The 14-year-old was diagnosed with Crohn’s disease about a year ago, according to St. Catherine’s School Principal Ruth Pelletier.
“I’m hoping that a lot of people can come out as a part of my team to help raise awareness for this disease,” said Rudelich, adding last year the team consisted of 70 participants and almost another 70 has joined the team for this year’s jaunt.
“I think we’re looking at 150 people,” she noted.
Rudelich said when participants join her team, walkers collect donations for her team as a whole or people can pledge Rudelich, which will go towards her own individual total of funds raised.
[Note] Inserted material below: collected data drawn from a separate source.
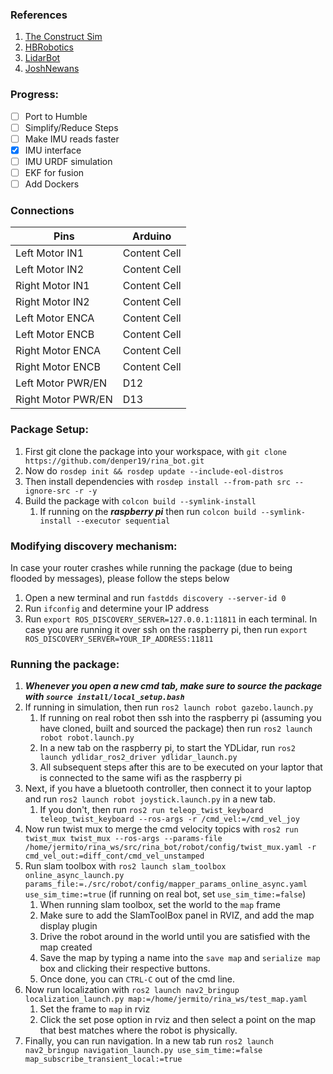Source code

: ### References
1. [The Construct Sim](https://www.youtube.com/results?sp=mAEB&search_query=the+construct+sim)
2. [HBRobotics](https://github.com/hbrobotics/ros_arduino_bridge)
3. [LidarBot](https://github.com/TheNoobInventor/lidarbot)
4. [JoshNewans](https://github.com/joshnewans/articubot_one)

### Progress:
- [ ] Port to Humble
- [ ] Simplify/Reduce Steps
- [ ] Make IMU reads faster
- [x] IMU interface
- [ ] IMU URDF simulation
- [ ] EKF for fusion
- [ ] Add Dockers

### Connections

| Pins   | Arduino |
| ------------- | ------------- |
| Left Motor IN1  | Content Cell  |
| Left Motor IN2  | Content Cell  |
| Right Motor IN1  | Content Cell  |
| Right Motor IN2  | Content Cell  |
| Left Motor ENCA  | Content Cell  |
| Left Motor ENCB  | Content Cell  |
| Right Motor ENCA  | Content Cell  |
| Right Motor ENCB  | Content Cell  |
| Left Motor PWR/EN  | D12  |
| Right Motor PWR/EN  | D13  |

### Package Setup:

1. First git clone the package into your workspace, with `git clone https://github.com/denper19/rina_bot.git`
2. Now do `rosdep init && rosdep update --include-eol-distros`
3. Then install dependencies with `rosdep install --from-path src --ignore-src -r -y`
4. Build the package with `colcon build --symlink-install`
   1. If running on the ***raspberry pi*** then run `colcon build --symlink-install --executor sequential`
  
### Modifying discovery mechanism:

In case your router crashes while running the package (due to being flooded by messages), please follow the steps below
1. Open a new terminal and run `fastdds discovery --server-id 0`
2. Run `ifconfig` and determine your IP address
3. Run `export ROS_DISCOVERY_SERVER=127.0.0.1:11811` in each terminal. In case you are running it over ssh on the raspberry pi, then run `export ROS_DISCOVERY_SERVER=YOUR_IP_ADDRESS:11811`

### Running the package:

1. ***Whenever you open a new cmd tab, make sure to source the package with `source install/local_setup.bash`***
2. If running in simulation, then run `ros2 launch robot gazebo.launch.py`
   1. If running on real robot then ssh into the raspberry pi (assuming you have cloned, built and sourced the package) then run `ros2 launch robot robot.launch.py`
   2. In a new tab on the raspberry pi, to start the YDLidar, run `ros2 launch ydlidar_ros2_driver ydlidar_launch.py`
   3. All subsequent steps after this are to be executed on your laptor that is connected to the same wifi as the raspberry pi
4. Next, if you have a bluetooth controller, then connect it to your laptop and run `ros2 launch robot joystick.launch.py` in a new tab.
   1. If you don't, then run `ros2 run teleop_twist_keyboard teleop_twist_keyboard --ros-args -r /cmd_vel:=/cmd_vel_joy`
5. Now run twist mux to merge the cmd velocity topics with `ros2 run twist_mux twist_mux --ros-args --params-file /home/jermito/rina_ws/src/rina_bot/robot/config/twist_mux.yaml -r cmd_vel_out:=diff_cont/cmd_vel_unstamped`
6. Run slam toolbox with `ros2 launch slam_toolbox online_async_launch.py params_file:=./src/robot/config/mapper_params_online_async.yaml use_sim_time:=true` (if running on real bot, set `use_sim_time:=false`)
   1. When running slam toolbox, set the world to the `map` frame
   2. Make sure to add the SlamToolBox panel in RVIZ, and add the map display plugin
   3. Drive the robot around in the world until you are satisfied with the map created
   4. Save the map by typing a name into the `save map` and `serialize map` box and clicking their respective buttons.
   5. Once done, you can `CTRL-C` out of the cmd line.
7. Now run localization with `ros2 launch nav2_bringup localization_launch.py map:=/home/jermito/rina_ws/test_map.yaml`
   1. Set the frame to `map` in rviz
   2. Click the set pose option in rviz and then select a point on the map that best matches where the robot is physically.
9. Finally, you can run navigation. In a new tab run `ros2 launch nav2_bringup navigation_launch.py use_sim_time:=false map_subscribe_transient_local:=true`
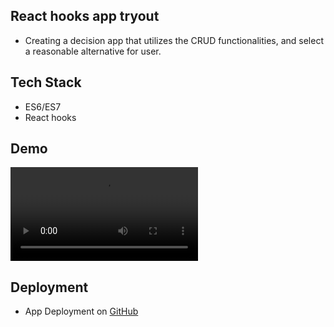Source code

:## React hooks app tryout

- Creating a decision app that utilizes the CRUD functionalities, and select a reasonable alternative for user.

## Tech Stack

- ES6/ES7
- React hooks

## Demo

![Demo](/public/screen.mov)

## Deployment

- App Deployment on [GitHub](https://nejo12.github.io/iDecide_hooks/)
“People can also walk with me without becoming a part of the team,” she said, adding last year her team raised over $20,000. This will be the second year Rudelich has taken part in the walk.
When not volunteering her time to help raise funds and to raise awareness regarding Crohn’s and Colitis, Rudelich’s hobbies include figure skating, in which she has been a figure skater for the past nine years and she enjoys volleyball and photography. Rudelich also has two younger brothers who are hitting the pavement to help their older sister.
“They’re really excited to do the walk this year,” said Rudelich.
“I’m really hoping that many people will come just to raise awareness just because Crohn’s isn’t well known and it should be.”
According to Crohn’s and Colitis Canada, Crohn’s disease is named after the doctor who first described it in 1932. The inflammation from Crohn’s can strike anywhere in the gastrointestinal (GI) tract, usually located in the lower part of the small bowel and the upper end of the colon.
Since Crohn’s can be located anywhere in the GI tract, symptoms can vary. On the whole however, they often include abdominal pain, cramping, diarrhea, nausea, vomiting and, not surprisingly, weight loss and lack of energy. Crohn’s disease is a chronic (lifelong) illness. People who have Crohn’s will experience periods of acute flare-ups, when their symptoms are active, and other times when their symptoms go into remission.
Ulcerative colitis is more localized in nature than Crohn’s disease. Typically, the disease affects the colon (large bowel). Colitis can be controlled with medication and in severe cases can even be “cured” by surgical removal of the entire large intestine.